Go Back

Strawberry Banana Muffins

These muffins are made with mashed bananas and chopped strawberries mixed into a moist batter, then baked until golden and tender. The result is a soft, light muffin with visible fruit pieces, offering a sweet and fruity flavor profile and a fluffy texture.
Prep Time 15 minutes
Cook Time 20 minutes
Total Time 35 minutes
Servings: 12
Course: Main Course
Cuisine: American
Calories: 180

Ingredients
  

  • 1 1/2 cups all-purpose flour
  • 1/2 cup granulated sugar
  • 2 teaspoons baking powder
  • 1/2 teaspoon baking soda
  • 1/4 teaspoon salt
  • 3 ripe bananas mashed
  • 1/4 cup vegetable oil
  • 2 large eggs
  • 1 teaspoon vanilla extract
  • 1 cup fresh strawberries chopped

Equipment

  • Mixing bowls
  • Measuring cups and spoons
  • Whisk
  • Muffin tin
  • Paper muffin liners or non-stick spray
  • Cooling rack

Method
 

  1. Preheat your oven to 375°F (190°C) and line a muffin tin with paper liners or lightly spray with non-stick spray. In a large mixing bowl, whisk together the flour, sugar, baking powder, baking soda, and salt until combined.
  2. In a separate bowl, mash the ripe bananas until smooth using a fork or potato masher. Then whisk in the vegetable oil, eggs, and vanilla extract until the mixture is well blended and slightly frothy.
  3. Pour the wet ingredients into the dry ingredients and gently fold them together with a spatula or spoon.

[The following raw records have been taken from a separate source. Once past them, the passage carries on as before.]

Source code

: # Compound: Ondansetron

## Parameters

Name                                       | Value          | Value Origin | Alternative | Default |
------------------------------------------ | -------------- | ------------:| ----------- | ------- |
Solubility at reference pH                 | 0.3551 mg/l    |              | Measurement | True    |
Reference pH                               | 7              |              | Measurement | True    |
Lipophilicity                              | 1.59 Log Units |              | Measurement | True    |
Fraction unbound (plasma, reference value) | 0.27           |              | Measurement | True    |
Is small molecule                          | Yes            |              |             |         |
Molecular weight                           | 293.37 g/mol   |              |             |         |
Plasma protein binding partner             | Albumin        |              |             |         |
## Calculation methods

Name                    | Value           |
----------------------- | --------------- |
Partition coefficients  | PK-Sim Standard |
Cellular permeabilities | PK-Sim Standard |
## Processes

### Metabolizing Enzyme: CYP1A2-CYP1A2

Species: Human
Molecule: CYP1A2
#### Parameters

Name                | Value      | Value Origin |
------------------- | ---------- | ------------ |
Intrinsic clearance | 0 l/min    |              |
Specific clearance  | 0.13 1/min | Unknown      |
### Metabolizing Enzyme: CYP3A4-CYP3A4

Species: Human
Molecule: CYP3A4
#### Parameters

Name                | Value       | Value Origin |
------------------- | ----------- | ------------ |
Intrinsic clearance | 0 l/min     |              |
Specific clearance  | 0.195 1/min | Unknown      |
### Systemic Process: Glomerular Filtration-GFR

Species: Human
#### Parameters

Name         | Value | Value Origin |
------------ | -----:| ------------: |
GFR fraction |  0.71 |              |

Be careful not to overmix; the batter will be slightly lumpy, which helps keep the muffins tender.
  4. Carefully fold in the chopped strawberries, distributing them evenly throughout the batter. You should see bits of fruit streaked through the mixture.
  5. Spoon the batter evenly into the prepared muffin cups, filling each about 3/4 full. You’ll notice the batter is thick but scoopable.
  6. Bake in the preheated oven for 20-22 minutes, or until the tops are golden and a toothpick inserted into the center comes out clean. The muffins will be fragrant and slightly domed on top.
  7. Remove the muffins from the oven and allow them to cool in the tin for about 5 minutes. Then transfer them to a wire rack to cool completely for best texture.
  8. Once cooled, enjoy these soft, fruity muffins on their own or with a pat of butter for extra richness. Their tender crumb and sweet pockets of strawberry and banana make them perfect for breakfast or a snack.

Notes

For extra flavor, add a teaspoon of cinnamon or stir in a handful of chopped nuts into the batter.